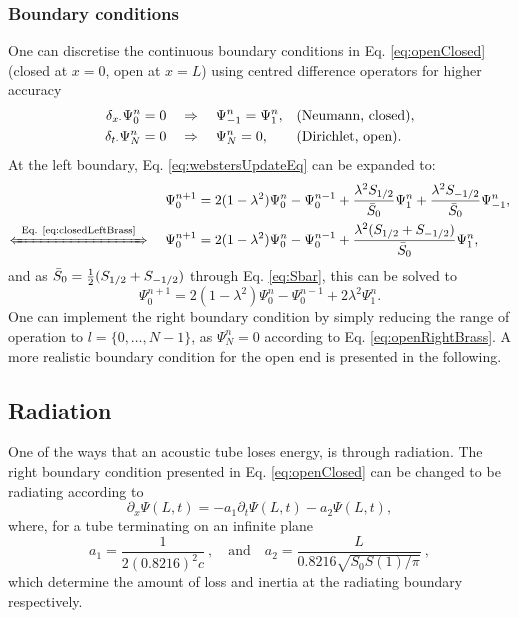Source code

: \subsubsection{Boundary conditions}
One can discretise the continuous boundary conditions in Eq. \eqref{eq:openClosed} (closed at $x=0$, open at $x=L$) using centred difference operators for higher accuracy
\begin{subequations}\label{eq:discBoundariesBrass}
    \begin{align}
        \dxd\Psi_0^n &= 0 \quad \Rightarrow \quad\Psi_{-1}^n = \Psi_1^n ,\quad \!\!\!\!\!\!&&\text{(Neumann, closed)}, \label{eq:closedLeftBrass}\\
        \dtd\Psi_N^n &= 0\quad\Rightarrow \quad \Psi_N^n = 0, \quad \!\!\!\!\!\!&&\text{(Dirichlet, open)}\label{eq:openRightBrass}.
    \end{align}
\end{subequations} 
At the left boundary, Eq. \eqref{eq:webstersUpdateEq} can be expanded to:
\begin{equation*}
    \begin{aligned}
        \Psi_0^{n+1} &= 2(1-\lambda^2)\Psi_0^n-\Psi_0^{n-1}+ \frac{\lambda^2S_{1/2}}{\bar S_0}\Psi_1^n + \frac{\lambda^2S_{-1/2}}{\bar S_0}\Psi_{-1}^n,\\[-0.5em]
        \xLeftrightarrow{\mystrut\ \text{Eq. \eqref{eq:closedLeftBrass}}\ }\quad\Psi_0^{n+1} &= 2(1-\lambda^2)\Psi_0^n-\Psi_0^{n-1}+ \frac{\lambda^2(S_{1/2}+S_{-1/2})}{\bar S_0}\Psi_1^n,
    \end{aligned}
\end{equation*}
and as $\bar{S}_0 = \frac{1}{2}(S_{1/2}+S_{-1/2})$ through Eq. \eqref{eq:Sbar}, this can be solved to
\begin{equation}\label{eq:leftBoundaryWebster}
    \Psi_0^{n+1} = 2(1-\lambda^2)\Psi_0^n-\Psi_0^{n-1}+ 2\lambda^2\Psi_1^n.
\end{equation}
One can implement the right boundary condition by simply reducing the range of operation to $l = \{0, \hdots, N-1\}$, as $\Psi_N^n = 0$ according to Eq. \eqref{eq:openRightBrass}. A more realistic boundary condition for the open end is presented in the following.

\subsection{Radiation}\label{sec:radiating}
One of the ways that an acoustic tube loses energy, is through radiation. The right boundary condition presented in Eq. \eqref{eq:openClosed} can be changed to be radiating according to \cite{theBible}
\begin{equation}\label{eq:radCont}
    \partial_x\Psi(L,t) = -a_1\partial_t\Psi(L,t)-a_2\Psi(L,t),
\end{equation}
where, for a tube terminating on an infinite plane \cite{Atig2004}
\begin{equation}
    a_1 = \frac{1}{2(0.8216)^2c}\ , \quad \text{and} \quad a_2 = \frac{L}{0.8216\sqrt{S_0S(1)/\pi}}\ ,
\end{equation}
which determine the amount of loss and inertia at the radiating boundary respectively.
———
### [WORK ITEM]
The expected result is a copy of each line in the records where "subequations" appears.

### [EXERCISE RESPONSE]
\begin{subequations}\label{eq:discBoundariesBrass}
\end{subequations} 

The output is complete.